Kurze Geschichte des syrischen Bürgerkriegs

In den vier Jahrzehnten bis 2011 war in vielen arabischen Ländern die Bevölkerung viel schneller gewachsen als die Wirtschaftskraft und Infrastruktur, in Syrien in besonderem Maße. Die resultierenden sozialen Spannungen führten zur Unzufriedenheit mit den Regierungen jedweder Couleur und entluden sich schließlich im Arabischen Frühling. Der Westen, die Türkei und die Golfstaaten erkannten ihre Chance, eine syrische Regierung loszuwerden, die nicht ihr Verbündeter war, sondern derjenige des Iran, Russlands und der Hisbollah-Milizen im Libanon. Sie riefen sofort zum Regimewechsel auf.
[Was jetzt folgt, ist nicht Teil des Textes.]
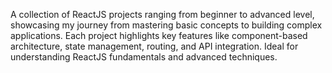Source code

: A collection of ReactJS projects ranging from beginner to advanced level, showcasing my journey from mastering basic concepts to building complex applications. Each project highlights key features like component-based architecture, state management, routing, and API integration. Ideal for understanding ReactJS fundamentals and advanced techniques.

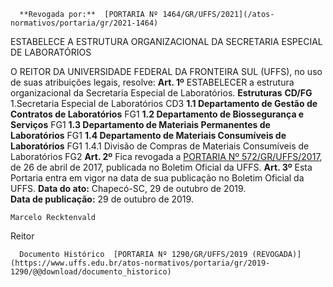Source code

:       **Revogada por:**  [PORTARIA Nº 1464/GR/UFFS/2021](/atos-normativos/portaria/gr/2021-1464) 

   ESTABELECE A ESTRUTURA ORGANIZACIONAL DA SECRETARIA ESPECIAL DE LABORATÓRIOS  

 O REITOR DA UNIVERSIDADE FEDERAL DA FRONTEIRA SUL (UFFS), no uso de suas atribuições legais, resolve:   **Art. 1º**  ESTABELECER a estrutura organizacional da Secretaria Especial de Laboratórios.     **Estruturas**    **CD/FG**     1.Secretaria Especial de Laboratórios   CD3     **1.1 Departamento de Gestão de Contratos de Laboratórios**   FG1     **1.2 Departamento de Biossegurança e Serviços**   FG1     **1.3 Departamento de Materiais Permanentes de Laboratórios**   FG1     **1.4 Departamento de Materiais Consumíveis de Laboratórios**   FG1     1.4.1 Divisão de Compras de Materiais Consumíveis de Laboratórios   FG2       **Art. 2º**  Fica revogada a [PORTARIA Nº 572/GR/UFFS/2017](https://www.uffs.edu.br/atos-normativos/portaria/gr/2017-0572), de 26 de abril de 2017, publicada no Boletim Oficial da UFFS.   **Art. 3º**  Esta Portaria entra em vigor na data de sua publicação no Boletim Oficial da UFFS.        **Data do ato:** Chapecó-SC, 29 de outubro de 2019.   
 **Data de publicação:**  29 de outubro de 2019. 

    Marcelo Recktenvald   
 Reitor 

      Documento Histórico  [PORTARIA Nº 1290/GR/UFFS/2019 (REVOGADA)](https://www.uffs.edu.br/atos-normativos/portaria/gr/2019-1290/@@download/documento_historico)     
      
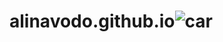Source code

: # alinavodo.github.io![car](https://user-images.githubusercontent.com/106185778/198830466-b0d7c067-8695-485d-980e-c8e68f128175.png)
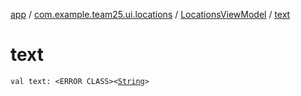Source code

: [app](../../index.md) / [com.example.team25.ui.locations](../index.md) / [LocationsViewModel](index.md) / [text](./text.md)

# text

`val text: <ERROR CLASS><`[`String`](https://kotlinlang.org/api/latest/jvm/stdlib/kotlin/-string/index.html)`>`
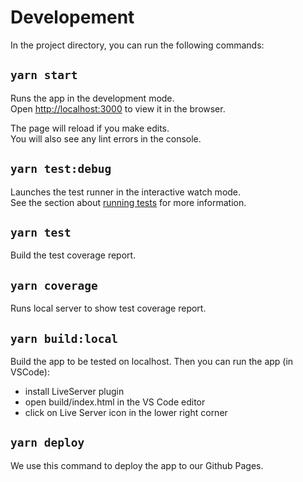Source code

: <!-- # Important! How to run project:

## 1. Clone
- `git clone https://github.com/zeropoolnetwork/zeropool-frontend.git`

## 2. Init
In standalone terminal (use gitbush on Windows) run this commands from the root folder of the project:
- `./scripts/start-local` - start the app dev server

If blockchain node process halted remove it (from powershell if needed):

- netstat -ano | findstr :8545
- taskkill /PID [Process Id] /F  -->

# Developement 

In the project directory, you can run the following commands:

## `yarn start`

Runs the app in the development mode.<br />
Open [http://localhost:3000](http://localhost:3000) to view it in the browser.

The page will reload if you make edits.<br />
You will also see any lint errors in the console.

## `yarn test:debug`

Launches the test runner in the interactive watch mode.<br />
See the section about [running tests](https://facebook.github.io/create-react-app/docs/running-tests) for more information.<br />

## `yarn test`

Build the test coverage report.

## `yarn coverage`

Runs local server to show test coverage report.

## `yarn build:local`

Build the app to be tested on localhost.
Then you can run the app (in VSCode):
- install LiveServer plugin
- open build/index.html in the VS Code editor
- click on Live Server icon in the lower right corner

## `yarn deploy`

We use this command to deploy the app to our Github Pages.

<!-- ## `remixd -s ./deps/pool-evm-single-l1 --remix-ide https://remix.ethereum.org`

Connect to Remix IDE.

### Installing Remix and starting Remix IDE:

1) npm i -g remixd
2) Open https://remix.ethereum.org/ in the browser -->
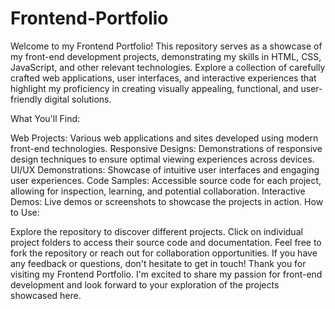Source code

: # Frontend-Portfolio
Welcome to my Frontend Portfolio! This repository serves as a showcase of my front-end development projects, demonstrating my skills in HTML, CSS, JavaScript, and other relevant technologies. Explore a collection of carefully crafted web applications, user interfaces, and interactive experiences that highlight my proficiency in creating visually appealing, functional, and user-friendly digital solutions.

What You'll Find:

Web Projects: Various web applications and sites developed using modern front-end technologies.
Responsive Designs: Demonstrations of responsive design techniques to ensure optimal viewing experiences across devices.
UI/UX Demonstrations: Showcase of intuitive user interfaces and engaging user experiences.
Code Samples: Accessible source code for each project, allowing for inspection, learning, and potential collaboration.
Interactive Demos: Live demos or screenshots to showcase the projects in action.
How to Use:

Explore the repository to discover different projects.
Click on individual project folders to access their source code and documentation.
Feel free to fork the repository or reach out for collaboration opportunities.
If you have any feedback or questions, don't hesitate to get in touch!
Thank you for visiting my Frontend Portfolio. I'm excited to share my passion for front-end development and look forward to your exploration of the projects showcased here.
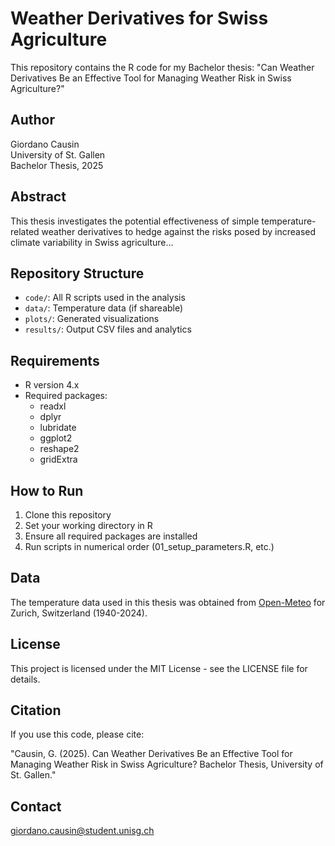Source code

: # Weather Derivatives for Swiss Agriculture

This repository contains the R code for my Bachelor thesis: "Can Weather Derivatives Be an Effective Tool for Managing Weather Risk in Swiss Agriculture?"

## Author
Giordano Causin  
University of St. Gallen  
Bachelor Thesis, 2025

## Abstract
This thesis investigates the potential effectiveness of simple temperature-related weather derivatives to hedge against the risks posed by increased climate variability in Swiss agriculture...

## Repository Structure
- `code/`: All R scripts used in the analysis
- `data/`: Temperature data (if shareable)
- `plots/`: Generated visualizations
- `results/`: Output CSV files and analytics

## Requirements
- R version 4.x
- Required packages:
  - readxl
  - dplyr
  - lubridate
  - ggplot2
  - reshape2
  - gridExtra

## How to Run
1. Clone this repository
2. Set your working directory in R
3. Ensure all required packages are installed
4. Run scripts in numerical order (01_setup_parameters.R, etc.)

## Data
The temperature data used in this thesis was obtained from [Open-Meteo](https://open-meteo.com/) for Zurich, Switzerland (1940-2024).

## License
This project is licensed under the MIT License - see the LICENSE file for details.

## Citation
If you use this code, please cite:

"Causin, G. (2025). Can Weather Derivatives Be an Effective Tool for Managing Weather Risk in Swiss Agriculture?
Bachelor Thesis, University of St. Gallen."

## Contact
giordano.causin@student.unisg.ch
Das führte wunschgemäß zu einer schnellen Eskalation des Konflikts. Einheiten der syrischen Armee desertierten, bezeichneten sich als Freie Syrische Armee (FSA) und griffen andere Einheiten der syrischen Armee an. Die Gegner al-Assads im Ausland unterstützten die FSA propagandistisch und materiell. Bis Ende 2012 entwickelte sich die militärische Lage zugunsten dieser Gegner.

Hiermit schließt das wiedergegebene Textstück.